The basic qualification mark for the slalom and giant slalom events stipulated an average of less than 160 points in the list published by the International Ski Federation (FIS) as on 17 January 2022. The quotas were allocated further based on athletes satisfying other criteria with a maximum of 22 athletes (11 male and 11 female athletes) from a single participating NOC. Indian alpine skier Arif Khan met the basic qualification standard with 127.20 points in the slalom and 137.26 points in the giant slalom categories. Subject to the other criteria, Khan qualified to participate in both the events at the games.

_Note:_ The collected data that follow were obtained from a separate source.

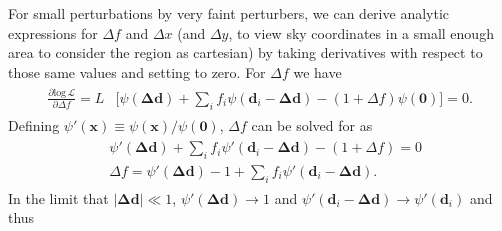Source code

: \documentclass[fleqn,usenatbib]{mnras}
\begin{document}
For small perturbations by very faint perturbers, we can derive analytic expressions for $\Delta f$ and $\Delta x$ (and $\Delta y$, to view sky coordinates in a small enough area to consider the region as cartesian) by taking derivatives with respect to those same values and setting to zero. For $\Delta f$ we have
\begin{align}
\begin{split}
    \frac{\partial\mathrm{log}\,\mathcal{L}}{\partial \Delta f} = L &\bigg[\psi(\mathbf{\Delta d}) + \sum\limits_if_i\psi(\mathbf{d}_i - \mathbf{\Delta d}) - (1 + \Delta f)\psi(\mathbf{0})\bigg] = 0.
\end{split}
\end{align}
Defining $\psi{'}(\mathbf{x}) \equiv \psi(\mathbf{x})/\psi(\mathbf{0})$, $\Delta f$ can be solved for as
\begin{align}
\begin{split}
    &\psi{'}(\mathbf{\Delta d}) + \sum\limits_if_i\psi{'}(\mathbf{d}_i - \mathbf{\Delta d}) - (1 + \Delta f) = 0\\
    &\Delta f = \psi{'}(\mathbf{\Delta d}) - 1 + \sum\limits_if_i\psi{'}(\mathbf{d}_i - \mathbf{\Delta d}).
\label{eq:dfderiv}
\end{split}
\end{align}
In the limit that $\lvert\mathbf{\Delta d}\lvert \ll 1$, $\psi{'}(\mathbf{\Delta d}) \to 1$ and $\psi{'}(\mathbf{d}_i - \mathbf{\Delta d}) \to \psi{'}(\mathbf{d}_i)$ and thus
\end{document}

Khan hailed from the Jammu and Kashmir region of India. He won a gold medal in the slalom event in his first appearance at the India national championships. He made his international debut at the age of 16 at a junior event in Japan. He won two gold medals in the 2021 South Asian Winter Games in the slalom and giant slalom events. He had taken part in three FIS Alpine World Ski Championships with his best result being 45th in the giant slalom event at the 2021 edition in Italy. The games marked Khan's first and only appearance at the Winter Olympic Games.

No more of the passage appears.